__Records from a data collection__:
=-=-=
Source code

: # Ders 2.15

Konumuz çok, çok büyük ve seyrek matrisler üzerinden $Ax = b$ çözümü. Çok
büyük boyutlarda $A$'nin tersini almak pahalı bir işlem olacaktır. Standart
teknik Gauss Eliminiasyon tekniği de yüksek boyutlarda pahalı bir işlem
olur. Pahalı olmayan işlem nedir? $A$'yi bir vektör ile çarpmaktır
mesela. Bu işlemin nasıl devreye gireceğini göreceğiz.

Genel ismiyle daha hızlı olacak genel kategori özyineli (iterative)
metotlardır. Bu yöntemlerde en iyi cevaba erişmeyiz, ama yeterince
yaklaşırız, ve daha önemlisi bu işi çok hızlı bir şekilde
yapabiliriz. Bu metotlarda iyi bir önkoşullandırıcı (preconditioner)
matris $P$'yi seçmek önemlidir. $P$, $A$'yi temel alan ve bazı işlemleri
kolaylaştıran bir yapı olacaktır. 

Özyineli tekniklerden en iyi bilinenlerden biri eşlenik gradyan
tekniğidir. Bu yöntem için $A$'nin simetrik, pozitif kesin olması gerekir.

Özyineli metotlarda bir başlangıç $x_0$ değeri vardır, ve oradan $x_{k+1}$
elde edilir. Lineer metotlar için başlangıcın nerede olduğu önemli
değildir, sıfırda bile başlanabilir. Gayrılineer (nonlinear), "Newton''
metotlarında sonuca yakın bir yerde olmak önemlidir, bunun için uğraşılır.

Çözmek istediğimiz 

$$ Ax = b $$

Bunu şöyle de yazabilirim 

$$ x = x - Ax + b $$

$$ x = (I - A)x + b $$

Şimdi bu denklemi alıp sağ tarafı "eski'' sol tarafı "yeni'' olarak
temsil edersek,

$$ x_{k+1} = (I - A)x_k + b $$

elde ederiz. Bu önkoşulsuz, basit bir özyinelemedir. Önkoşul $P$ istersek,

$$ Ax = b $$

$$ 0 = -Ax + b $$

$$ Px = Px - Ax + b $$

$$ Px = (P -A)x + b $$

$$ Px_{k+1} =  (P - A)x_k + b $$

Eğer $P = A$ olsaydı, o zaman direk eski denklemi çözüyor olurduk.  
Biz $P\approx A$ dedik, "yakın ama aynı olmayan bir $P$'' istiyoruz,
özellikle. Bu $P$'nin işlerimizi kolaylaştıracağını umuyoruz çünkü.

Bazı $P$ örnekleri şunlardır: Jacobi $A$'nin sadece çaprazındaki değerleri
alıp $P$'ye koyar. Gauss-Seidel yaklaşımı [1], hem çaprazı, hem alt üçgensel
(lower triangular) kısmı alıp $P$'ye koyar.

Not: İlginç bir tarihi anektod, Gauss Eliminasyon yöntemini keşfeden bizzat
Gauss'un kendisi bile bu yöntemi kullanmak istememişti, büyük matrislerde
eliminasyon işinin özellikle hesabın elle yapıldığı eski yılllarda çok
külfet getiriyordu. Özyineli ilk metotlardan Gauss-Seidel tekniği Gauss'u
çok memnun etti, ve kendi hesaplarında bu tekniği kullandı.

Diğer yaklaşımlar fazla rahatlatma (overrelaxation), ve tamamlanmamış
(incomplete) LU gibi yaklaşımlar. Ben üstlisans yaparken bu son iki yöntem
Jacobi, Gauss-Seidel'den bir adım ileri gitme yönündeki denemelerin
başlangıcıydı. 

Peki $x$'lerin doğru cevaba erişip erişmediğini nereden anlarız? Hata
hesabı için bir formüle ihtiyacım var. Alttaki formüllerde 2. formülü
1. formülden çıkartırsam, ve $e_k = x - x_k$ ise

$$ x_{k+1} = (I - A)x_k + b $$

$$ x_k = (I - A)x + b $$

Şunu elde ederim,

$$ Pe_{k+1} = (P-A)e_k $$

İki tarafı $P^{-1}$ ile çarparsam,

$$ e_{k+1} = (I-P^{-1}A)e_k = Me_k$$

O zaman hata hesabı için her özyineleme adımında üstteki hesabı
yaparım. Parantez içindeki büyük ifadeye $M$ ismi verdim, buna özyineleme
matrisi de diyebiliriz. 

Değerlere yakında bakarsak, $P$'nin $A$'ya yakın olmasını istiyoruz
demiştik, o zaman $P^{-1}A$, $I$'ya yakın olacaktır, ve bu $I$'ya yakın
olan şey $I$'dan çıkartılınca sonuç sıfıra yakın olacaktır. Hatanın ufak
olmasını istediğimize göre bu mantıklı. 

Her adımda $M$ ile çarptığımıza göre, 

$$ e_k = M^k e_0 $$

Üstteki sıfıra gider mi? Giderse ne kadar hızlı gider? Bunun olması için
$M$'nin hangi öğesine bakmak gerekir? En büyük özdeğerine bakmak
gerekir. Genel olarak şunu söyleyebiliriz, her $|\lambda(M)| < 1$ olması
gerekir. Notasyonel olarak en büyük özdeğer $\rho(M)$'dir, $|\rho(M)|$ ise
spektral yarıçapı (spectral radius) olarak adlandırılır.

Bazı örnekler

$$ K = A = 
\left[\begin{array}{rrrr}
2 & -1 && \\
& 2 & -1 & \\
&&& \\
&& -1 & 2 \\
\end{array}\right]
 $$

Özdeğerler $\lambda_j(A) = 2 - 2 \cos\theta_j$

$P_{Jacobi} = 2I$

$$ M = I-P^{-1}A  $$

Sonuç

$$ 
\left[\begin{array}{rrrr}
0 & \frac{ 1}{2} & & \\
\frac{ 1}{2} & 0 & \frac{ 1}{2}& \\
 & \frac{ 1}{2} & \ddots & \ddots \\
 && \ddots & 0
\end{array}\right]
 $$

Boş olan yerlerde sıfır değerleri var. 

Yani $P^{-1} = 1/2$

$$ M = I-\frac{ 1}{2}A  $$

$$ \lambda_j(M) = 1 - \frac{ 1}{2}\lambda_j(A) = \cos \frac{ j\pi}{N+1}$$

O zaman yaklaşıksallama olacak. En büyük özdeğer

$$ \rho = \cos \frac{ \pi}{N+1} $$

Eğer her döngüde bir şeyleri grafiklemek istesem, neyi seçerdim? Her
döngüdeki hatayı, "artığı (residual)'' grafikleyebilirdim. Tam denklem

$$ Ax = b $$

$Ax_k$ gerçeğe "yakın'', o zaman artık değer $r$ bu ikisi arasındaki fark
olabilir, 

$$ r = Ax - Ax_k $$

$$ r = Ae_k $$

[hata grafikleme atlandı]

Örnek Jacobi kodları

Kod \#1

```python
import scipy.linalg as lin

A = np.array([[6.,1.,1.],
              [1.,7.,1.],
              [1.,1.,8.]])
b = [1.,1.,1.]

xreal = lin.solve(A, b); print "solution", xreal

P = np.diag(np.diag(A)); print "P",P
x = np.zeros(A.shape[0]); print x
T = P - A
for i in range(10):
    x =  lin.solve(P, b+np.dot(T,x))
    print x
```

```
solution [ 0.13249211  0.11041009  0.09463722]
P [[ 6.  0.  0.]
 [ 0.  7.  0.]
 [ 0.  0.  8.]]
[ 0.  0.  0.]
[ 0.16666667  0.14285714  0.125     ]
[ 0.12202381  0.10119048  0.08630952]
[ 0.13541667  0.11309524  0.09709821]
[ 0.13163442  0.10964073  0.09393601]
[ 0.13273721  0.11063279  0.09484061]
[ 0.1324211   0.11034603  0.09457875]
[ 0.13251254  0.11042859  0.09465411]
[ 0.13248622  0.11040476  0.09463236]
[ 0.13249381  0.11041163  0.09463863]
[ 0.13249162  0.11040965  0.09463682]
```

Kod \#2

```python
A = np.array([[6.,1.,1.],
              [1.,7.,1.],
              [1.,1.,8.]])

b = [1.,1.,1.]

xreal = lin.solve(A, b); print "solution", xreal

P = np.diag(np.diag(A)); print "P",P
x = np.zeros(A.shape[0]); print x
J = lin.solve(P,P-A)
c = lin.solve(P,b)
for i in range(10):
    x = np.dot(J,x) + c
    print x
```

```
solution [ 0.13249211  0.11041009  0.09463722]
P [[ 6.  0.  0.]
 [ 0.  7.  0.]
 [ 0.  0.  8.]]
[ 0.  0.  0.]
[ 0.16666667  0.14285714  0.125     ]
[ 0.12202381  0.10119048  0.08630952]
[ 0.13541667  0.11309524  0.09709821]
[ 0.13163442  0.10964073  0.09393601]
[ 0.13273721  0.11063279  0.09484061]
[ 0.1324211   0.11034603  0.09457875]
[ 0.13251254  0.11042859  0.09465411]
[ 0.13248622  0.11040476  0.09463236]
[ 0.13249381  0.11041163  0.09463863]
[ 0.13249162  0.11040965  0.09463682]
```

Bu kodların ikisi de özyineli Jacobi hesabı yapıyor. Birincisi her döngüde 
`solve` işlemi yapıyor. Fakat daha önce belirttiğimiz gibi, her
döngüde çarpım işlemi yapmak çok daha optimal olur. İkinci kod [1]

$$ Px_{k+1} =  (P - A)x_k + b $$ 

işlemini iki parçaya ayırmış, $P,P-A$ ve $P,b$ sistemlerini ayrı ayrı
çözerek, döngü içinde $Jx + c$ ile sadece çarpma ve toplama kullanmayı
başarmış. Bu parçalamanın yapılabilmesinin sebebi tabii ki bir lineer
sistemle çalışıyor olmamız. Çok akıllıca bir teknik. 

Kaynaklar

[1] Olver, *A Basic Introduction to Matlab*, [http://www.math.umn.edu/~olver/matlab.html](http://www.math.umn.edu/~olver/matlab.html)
=-=-=
__Task item__:
In the entries, how many lines include the string "Genel"? Only the number should be given.

__Solved problem__:
2